5. Key audit matters
Key audit matters are those matters
that, in our professional judgement, were of most significance in
our audit of the financial statements of the current period and
include the most significant assessed risks of material
misstatement (whether or not due to fraud) that we identified.
These matters included those which had the greatest effect on: the
overall audit strategy, the allocation of resources in the audit;
and directing the efforts of the engagement team.

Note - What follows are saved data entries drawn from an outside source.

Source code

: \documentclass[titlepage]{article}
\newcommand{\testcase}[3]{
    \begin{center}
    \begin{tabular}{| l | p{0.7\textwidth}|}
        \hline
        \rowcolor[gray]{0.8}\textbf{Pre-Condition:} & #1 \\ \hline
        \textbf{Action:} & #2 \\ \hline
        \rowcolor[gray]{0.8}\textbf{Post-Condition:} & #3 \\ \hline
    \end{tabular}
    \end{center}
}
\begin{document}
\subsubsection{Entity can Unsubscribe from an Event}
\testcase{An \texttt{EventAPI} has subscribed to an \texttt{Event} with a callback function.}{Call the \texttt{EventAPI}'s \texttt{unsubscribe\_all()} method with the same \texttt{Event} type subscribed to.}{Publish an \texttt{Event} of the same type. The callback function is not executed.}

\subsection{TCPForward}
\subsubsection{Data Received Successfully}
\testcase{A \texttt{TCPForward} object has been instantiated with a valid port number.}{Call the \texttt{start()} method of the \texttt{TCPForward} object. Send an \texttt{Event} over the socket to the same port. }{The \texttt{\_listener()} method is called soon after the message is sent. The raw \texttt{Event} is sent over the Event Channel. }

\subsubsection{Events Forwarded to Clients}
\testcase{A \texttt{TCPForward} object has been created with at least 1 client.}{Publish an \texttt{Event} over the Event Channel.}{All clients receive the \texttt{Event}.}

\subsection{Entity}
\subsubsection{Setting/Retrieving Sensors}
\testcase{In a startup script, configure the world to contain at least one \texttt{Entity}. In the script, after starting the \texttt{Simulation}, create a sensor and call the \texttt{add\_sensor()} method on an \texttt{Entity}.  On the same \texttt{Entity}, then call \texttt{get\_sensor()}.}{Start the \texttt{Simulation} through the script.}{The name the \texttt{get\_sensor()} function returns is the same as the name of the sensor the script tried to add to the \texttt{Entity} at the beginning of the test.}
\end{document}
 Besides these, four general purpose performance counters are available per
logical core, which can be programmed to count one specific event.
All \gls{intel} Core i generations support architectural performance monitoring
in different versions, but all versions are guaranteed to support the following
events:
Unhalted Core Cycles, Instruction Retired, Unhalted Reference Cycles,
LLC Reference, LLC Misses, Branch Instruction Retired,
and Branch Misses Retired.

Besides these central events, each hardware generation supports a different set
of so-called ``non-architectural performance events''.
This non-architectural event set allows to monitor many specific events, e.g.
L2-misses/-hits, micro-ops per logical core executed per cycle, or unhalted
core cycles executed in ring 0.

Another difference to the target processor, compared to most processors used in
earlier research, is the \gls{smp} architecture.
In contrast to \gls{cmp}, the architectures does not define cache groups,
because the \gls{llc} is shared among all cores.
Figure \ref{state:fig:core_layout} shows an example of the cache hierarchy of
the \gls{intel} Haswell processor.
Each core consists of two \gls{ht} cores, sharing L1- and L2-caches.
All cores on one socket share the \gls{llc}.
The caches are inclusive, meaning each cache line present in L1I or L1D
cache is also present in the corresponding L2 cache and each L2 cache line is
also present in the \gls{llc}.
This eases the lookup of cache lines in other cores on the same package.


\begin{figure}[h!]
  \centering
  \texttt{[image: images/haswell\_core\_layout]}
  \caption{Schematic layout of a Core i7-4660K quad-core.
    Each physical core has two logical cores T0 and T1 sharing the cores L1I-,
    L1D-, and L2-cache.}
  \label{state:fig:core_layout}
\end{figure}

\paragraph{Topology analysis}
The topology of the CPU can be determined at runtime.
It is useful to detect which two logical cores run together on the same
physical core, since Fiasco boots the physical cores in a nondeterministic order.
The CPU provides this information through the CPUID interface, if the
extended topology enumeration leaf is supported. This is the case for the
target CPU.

These matters were addressed in the
context of our audit of the financial statements as a whole, and in
forming our opinion thereon, and we do not provide a separate
opinion on these matters.
5.1. Valuation of investments in
the Luxembourg subsidiary
Key audit matter description
|
The company's investments in
Blackstone / GSO Loan Financing (Luxembourg) S.a.r.l. ("the
Luxembourg subsidiary") totalling €305,994,558 (2022:
€297,721,169), consists of 208,565,744 Cash Settled Warrants
("CSWs"), 2,000,000 Class A shares and 1 Class B share (31 December
2022: 239,550,782 CSWs, 2,000,000 Class A shares and 1 Class B
share) as detailed in note 6 to the financial statements. These
investments are accounted at fair value through profit and
loss.
The Luxembourg subsidiary invests
all its capital and proceeds from CSWs in Profit Participating
Notes ("PPNs") issued by Blackstone Corporate Funding Designated
Activity Company ("BCF" or the "Originator"). The fair value of the
CSWs and the Class A and Class B shares is based substantially on
the fair value of the PPNs issued by BCF, which are illiquid, not
traded on an active market, and are valued using valuation
techniques determined by the directors and classified as level III
under IFRS: Fair Value Measurement ("IFRS 13").
We therefore consider BCF as the
principal source of risks and rewards for the company with BCF's
financial situation represented by its Net Asset Value as the main
component for the fair valuation of the investments.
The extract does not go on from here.